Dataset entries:
==================================================

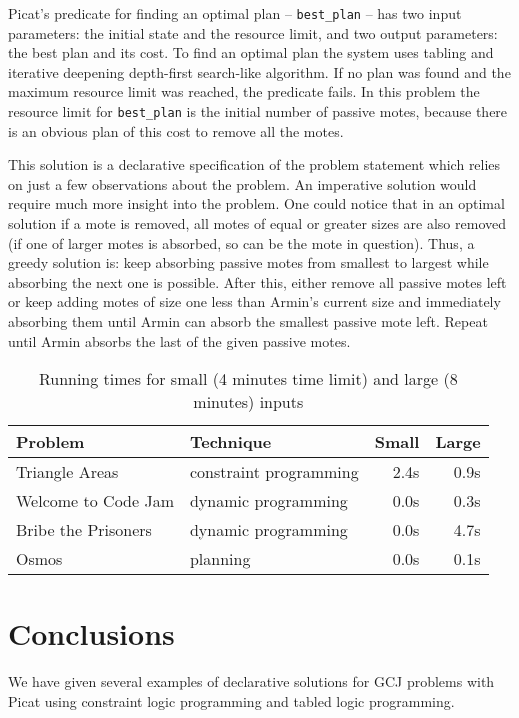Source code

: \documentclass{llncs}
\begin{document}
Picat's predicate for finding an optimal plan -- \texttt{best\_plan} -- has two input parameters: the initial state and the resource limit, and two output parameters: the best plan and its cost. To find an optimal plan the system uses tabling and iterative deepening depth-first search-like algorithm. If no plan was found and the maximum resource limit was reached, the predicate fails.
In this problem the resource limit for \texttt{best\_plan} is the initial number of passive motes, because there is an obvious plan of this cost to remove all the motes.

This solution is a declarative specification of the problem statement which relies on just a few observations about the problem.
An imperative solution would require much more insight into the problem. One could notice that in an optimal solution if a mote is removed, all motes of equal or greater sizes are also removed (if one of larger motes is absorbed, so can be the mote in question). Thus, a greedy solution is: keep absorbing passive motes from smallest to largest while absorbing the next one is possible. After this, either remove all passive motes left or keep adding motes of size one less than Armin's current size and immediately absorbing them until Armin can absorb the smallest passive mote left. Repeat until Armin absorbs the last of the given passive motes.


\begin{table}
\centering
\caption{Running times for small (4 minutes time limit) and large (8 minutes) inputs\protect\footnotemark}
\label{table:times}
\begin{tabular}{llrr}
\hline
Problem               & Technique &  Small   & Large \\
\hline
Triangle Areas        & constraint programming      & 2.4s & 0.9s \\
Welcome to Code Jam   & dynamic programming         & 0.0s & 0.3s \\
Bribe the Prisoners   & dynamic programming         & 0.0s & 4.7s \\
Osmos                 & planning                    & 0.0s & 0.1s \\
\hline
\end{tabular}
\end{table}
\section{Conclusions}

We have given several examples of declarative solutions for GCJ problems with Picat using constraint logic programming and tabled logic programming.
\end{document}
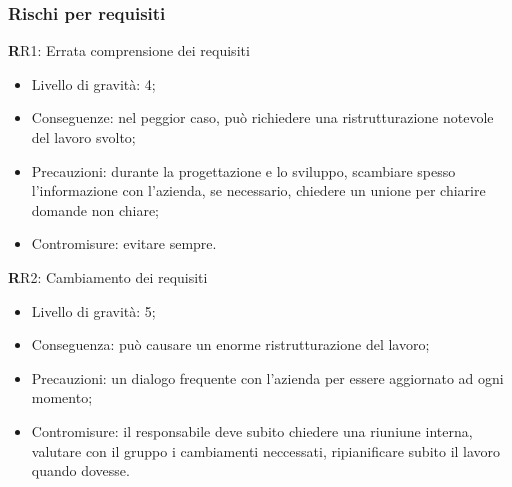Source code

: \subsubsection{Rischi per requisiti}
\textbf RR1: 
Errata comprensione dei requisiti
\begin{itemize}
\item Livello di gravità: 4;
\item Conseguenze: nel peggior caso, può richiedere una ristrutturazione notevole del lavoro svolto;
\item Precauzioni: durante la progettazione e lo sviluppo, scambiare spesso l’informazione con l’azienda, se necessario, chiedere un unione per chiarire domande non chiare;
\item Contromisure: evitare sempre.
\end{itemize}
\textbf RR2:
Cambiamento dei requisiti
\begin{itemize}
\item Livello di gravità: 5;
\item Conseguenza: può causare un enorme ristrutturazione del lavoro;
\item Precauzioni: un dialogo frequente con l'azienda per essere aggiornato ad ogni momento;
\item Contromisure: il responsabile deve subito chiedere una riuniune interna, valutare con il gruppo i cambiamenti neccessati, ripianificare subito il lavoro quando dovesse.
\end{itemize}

==================================================

Required work: With the pictures left aside, write out all of the records above exactly.

Exercise answer:
Source code

: \documentclass{llncs}
\begin{document}
Picat's predicate for finding an optimal plan -- \texttt{best\_plan} -- has two input parameters: the initial state and the resource limit, and two output parameters: the best plan and its cost. To find an optimal plan the system uses tabling and iterative deepening depth-first search-like algorithm. If no plan was found and the maximum resource limit was reached, the predicate fails.
In this problem the resource limit for \texttt{best\_plan} is the initial number of passive motes, because there is an obvious plan of this cost to remove all the motes.

This solution is a declarative specification of the problem statement which relies on just a few observations about the problem.
An imperative solution would require much more insight into the problem. One could notice that in an optimal solution if a mote is removed, all motes of equal or greater sizes are also removed (if one of larger motes is absorbed, so can be the mote in question). Thus, a greedy solution is: keep absorbing passive motes from smallest to largest while absorbing the next one is possible. After this, either remove all passive motes left or keep adding motes of size one less than Armin's current size and immediately absorbing them until Armin can absorb the smallest passive mote left. Repeat until Armin absorbs the last of the given passive motes.


\begin{table}
\centering
\caption{Running times for small (4 minutes time limit) and large (8 minutes) inputs\protect\footnotemark}
\label{table:times}
\begin{tabular}{llrr}
\hline
Problem               & Technique &  Small   & Large \\
\hline
Triangle Areas        & constraint programming      & 2.4s & 0.9s \\
Welcome to Code Jam   & dynamic programming         & 0.0s & 0.3s \\
Bribe the Prisoners   & dynamic programming         & 0.0s & 4.7s \\
Osmos                 & planning                    & 0.0s & 0.1s \\
\hline
\end{tabular}
\end{table}
\section{Conclusions}

We have given several examples of declarative solutions for GCJ problems with Picat using constraint logic programming and tabled logic programming.
\end{document}
Source code

: \subsubsection{Rischi per requisiti}
\textbf RR1: 
Errata comprensione dei requisiti
\begin{itemize}
\item Livello di gravità: 4;
\item Conseguenze: nel peggior caso, può richiedere una ristrutturazione notevole del lavoro svolto;
\item Precauzioni: durante la progettazione e lo sviluppo, scambiare spesso l’informazione con l’azienda, se necessario, chiedere un unione per chiarire domande non chiare;
\item Contromisure: evitare sempre.
\end{itemize}
\textbf RR2:
Cambiamento dei requisiti
\begin{itemize}
\item Livello di gravità: 5;
\item Conseguenza: può causare un enorme ristrutturazione del lavoro;
\item Precauzioni: un dialogo frequente con l'azienda per essere aggiornato ad ogni momento;
\item Contromisure: il responsabile deve subito chiedere una riuniune interna, valutare con il gruppo i cambiamenti neccessati, ripianificare subito il lavoro quando dovesse.
\end{itemize}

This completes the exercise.